Mais de 300 anos depois de La Fontaine, o Coletivo Sabichinho surgiu dedicado a explorar temas complexos como tipos de poder e eleições democráticas com a participação de crianças. Daí nasceu o livro Eleição dos Bichos, assinado por André Rodrigues, Larissa Ribeiro, Paula Desgualdo e Pedro Markun e publicado em 2018 pela Companhia das Letrinhas.

Na história, a bicharada cansada dos desmandos do Leão, especialmente depois que ele desviou água do rio para construir uma piscina na própria toca, decide fazer uma eleição. Estabelecem as regras e entram na disputa a Macaca, a Preguiça, a Cobra e o próprio Leão. Com a arena eleitoral armada, os candidatos apresentam suas propostas, conversam com seus eleitores e vejam só, participam até de um debate. No dia da votação, a Coruja se encarrega da contagem e dá posse ao mais votado que presta seu compromisso.
O livro, que pode ser baixado gratuitamente em <quemmandaaqui.com.br>, é uma alegoria perfeita do processo eleitoral: tem propaganda, tem promessa absurda, tem troca de apoio e até tentativa de burlar o sistema, revelando como este momento é importante para a vida cívica, afinal é através dele que decide-se o tipo de sociedade que se quer ser.
Enquanto o pai das fábulas critica a figura do monarca que acumula riquezas e se esquece de cuidar dos seus súditos, o Coletivo mostra como a democracia e a possibilidade que ela dá de escolher como líder quem tem as melhores propostas para toda a coletividade, é até agora a melhor maneira de viver em comunidade.
Embora ler seja um processo solitário, o que se aprende com histórias como essas é que em nenhum lugar se está sozinho.
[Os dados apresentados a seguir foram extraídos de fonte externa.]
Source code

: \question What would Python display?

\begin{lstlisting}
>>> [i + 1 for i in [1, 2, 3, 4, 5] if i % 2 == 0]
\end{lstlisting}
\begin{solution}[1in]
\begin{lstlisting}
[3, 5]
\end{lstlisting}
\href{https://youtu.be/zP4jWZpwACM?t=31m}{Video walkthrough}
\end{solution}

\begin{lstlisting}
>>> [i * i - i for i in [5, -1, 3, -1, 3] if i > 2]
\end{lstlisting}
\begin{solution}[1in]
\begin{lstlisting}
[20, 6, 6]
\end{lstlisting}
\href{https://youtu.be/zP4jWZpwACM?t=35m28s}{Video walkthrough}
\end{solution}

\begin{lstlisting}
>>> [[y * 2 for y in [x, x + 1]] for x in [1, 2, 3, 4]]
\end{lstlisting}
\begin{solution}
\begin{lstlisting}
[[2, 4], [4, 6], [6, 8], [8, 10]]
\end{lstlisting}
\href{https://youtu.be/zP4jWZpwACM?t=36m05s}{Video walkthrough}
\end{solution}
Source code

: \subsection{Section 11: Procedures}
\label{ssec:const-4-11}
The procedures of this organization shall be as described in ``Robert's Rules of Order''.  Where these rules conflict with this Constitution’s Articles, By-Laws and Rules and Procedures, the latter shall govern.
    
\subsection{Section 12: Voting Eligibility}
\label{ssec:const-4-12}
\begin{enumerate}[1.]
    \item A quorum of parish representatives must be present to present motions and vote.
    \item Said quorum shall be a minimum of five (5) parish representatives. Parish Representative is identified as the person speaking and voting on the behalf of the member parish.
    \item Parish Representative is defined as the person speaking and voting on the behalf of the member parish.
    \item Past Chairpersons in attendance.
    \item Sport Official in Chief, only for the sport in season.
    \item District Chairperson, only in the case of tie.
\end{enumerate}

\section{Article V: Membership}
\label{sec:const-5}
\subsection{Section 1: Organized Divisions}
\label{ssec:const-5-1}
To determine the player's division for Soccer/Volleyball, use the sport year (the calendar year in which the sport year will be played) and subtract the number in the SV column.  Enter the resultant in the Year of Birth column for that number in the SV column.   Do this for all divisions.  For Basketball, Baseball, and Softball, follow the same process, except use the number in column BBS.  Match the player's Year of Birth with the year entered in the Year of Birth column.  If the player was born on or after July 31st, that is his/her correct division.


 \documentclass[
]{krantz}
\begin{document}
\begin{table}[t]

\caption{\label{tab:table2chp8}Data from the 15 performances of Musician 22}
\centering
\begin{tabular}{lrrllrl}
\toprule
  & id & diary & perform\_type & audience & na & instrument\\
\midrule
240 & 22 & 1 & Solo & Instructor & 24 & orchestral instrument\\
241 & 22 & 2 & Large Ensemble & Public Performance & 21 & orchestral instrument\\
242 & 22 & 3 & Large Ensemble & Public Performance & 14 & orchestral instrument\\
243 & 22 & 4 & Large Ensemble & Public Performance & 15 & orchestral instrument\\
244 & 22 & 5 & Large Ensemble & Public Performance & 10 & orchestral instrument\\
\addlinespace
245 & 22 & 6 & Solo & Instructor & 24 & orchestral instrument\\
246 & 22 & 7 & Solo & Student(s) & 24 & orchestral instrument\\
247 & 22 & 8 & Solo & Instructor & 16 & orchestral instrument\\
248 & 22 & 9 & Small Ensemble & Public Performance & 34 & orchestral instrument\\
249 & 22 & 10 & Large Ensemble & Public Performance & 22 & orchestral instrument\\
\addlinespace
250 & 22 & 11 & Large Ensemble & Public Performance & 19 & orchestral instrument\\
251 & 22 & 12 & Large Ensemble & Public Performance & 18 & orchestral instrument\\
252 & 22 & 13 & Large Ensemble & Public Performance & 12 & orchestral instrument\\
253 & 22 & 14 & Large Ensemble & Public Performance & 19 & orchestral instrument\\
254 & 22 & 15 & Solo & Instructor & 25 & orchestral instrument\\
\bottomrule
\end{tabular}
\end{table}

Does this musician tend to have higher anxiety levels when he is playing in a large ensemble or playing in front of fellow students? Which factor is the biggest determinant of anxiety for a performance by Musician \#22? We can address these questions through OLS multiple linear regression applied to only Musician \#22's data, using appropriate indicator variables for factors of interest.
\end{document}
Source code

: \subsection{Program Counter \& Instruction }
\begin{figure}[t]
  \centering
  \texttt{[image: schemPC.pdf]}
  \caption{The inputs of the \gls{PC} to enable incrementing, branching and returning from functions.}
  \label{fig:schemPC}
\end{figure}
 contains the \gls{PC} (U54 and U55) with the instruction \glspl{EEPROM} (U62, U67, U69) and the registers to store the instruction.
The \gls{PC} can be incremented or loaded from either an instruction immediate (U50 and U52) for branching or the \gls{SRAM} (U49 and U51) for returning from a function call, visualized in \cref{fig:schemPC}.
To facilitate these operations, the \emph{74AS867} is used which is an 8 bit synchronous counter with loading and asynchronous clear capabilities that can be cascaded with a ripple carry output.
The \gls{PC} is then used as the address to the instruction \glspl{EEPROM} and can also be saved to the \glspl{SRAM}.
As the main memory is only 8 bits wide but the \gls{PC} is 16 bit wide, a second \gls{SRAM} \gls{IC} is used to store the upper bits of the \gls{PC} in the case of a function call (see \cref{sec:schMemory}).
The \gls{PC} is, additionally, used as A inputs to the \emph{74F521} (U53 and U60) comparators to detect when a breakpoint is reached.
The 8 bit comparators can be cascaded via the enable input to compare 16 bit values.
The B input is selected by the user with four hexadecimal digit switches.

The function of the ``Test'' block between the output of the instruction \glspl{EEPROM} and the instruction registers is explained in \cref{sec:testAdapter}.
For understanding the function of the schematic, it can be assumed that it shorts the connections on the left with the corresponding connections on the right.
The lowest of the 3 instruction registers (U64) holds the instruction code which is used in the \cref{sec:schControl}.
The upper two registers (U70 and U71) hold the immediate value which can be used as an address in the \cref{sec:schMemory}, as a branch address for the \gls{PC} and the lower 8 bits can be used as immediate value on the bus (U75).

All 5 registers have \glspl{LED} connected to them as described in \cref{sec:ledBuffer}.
Há sempre um outro para quem este mundo também é casa e embora dividir a casa nem sempre seja tarefa fácil, para coabitarmos precisamos encontrar formas pacíficas e justas de existir e assim tornar a casa um lar.
Autora

Natural de São Paulo, é graduada em Direito, História e atua como Revisora.
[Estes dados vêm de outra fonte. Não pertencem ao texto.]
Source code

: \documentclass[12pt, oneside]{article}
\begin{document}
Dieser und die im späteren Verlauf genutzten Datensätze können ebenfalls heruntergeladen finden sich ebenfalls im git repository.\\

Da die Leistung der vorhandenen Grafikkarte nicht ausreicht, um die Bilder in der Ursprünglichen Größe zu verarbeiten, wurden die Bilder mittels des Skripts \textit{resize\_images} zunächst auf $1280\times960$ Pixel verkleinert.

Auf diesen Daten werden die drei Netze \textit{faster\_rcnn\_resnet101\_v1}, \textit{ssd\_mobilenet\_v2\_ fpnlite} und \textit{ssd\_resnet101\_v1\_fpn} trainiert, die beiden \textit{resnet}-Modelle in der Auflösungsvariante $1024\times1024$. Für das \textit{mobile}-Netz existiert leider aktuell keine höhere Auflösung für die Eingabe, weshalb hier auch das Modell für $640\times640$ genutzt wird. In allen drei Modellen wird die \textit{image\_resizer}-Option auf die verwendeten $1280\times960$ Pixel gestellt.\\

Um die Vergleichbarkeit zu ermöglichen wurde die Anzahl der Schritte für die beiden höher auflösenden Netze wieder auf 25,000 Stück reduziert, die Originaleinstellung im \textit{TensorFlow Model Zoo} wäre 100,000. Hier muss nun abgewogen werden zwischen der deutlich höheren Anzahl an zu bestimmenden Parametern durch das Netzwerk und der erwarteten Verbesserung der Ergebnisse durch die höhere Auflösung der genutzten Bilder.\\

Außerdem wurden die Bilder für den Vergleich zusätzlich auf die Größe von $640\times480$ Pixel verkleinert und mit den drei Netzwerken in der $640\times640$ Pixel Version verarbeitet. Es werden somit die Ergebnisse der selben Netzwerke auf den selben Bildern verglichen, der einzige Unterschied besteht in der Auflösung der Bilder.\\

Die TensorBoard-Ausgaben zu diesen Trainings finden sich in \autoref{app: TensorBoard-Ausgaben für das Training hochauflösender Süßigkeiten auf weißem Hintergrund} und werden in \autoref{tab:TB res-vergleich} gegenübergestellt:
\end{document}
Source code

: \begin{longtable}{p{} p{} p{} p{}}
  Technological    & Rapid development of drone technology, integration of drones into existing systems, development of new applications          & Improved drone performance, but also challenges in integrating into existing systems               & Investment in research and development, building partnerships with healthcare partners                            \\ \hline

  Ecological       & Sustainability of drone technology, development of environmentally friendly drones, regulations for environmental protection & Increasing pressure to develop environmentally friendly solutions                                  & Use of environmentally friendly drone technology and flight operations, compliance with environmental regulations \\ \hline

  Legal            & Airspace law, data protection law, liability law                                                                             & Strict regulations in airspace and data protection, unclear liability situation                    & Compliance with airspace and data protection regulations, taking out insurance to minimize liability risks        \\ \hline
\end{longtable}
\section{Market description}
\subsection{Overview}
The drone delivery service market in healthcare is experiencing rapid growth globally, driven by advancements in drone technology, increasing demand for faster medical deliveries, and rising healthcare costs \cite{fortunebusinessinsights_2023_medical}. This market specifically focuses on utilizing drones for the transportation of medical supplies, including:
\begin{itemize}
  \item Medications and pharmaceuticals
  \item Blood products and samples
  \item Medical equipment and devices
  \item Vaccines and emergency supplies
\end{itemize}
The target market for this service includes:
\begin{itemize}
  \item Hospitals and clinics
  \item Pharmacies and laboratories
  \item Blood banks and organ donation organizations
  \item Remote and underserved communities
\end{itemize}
Feminista em construção, usa sua página no Instagram para compartilhar experiências de leitura e vida.
É colunista do portal Olhar para dentro e do site <commusica.com.br> e integra o Coletivo Escreviventes de escritoras. No Medium publica crônicas intimistas. Tem textos em coletâneas e revistas literárias.
Nas redes é @moniquebonomini e sua produção pode ser encontrada em linktr.ee/moniquebonomini
Ótimas referências para tratar de um tema fundamental a ser defendido, ainda mais nessa semana as vésperas do 7/9.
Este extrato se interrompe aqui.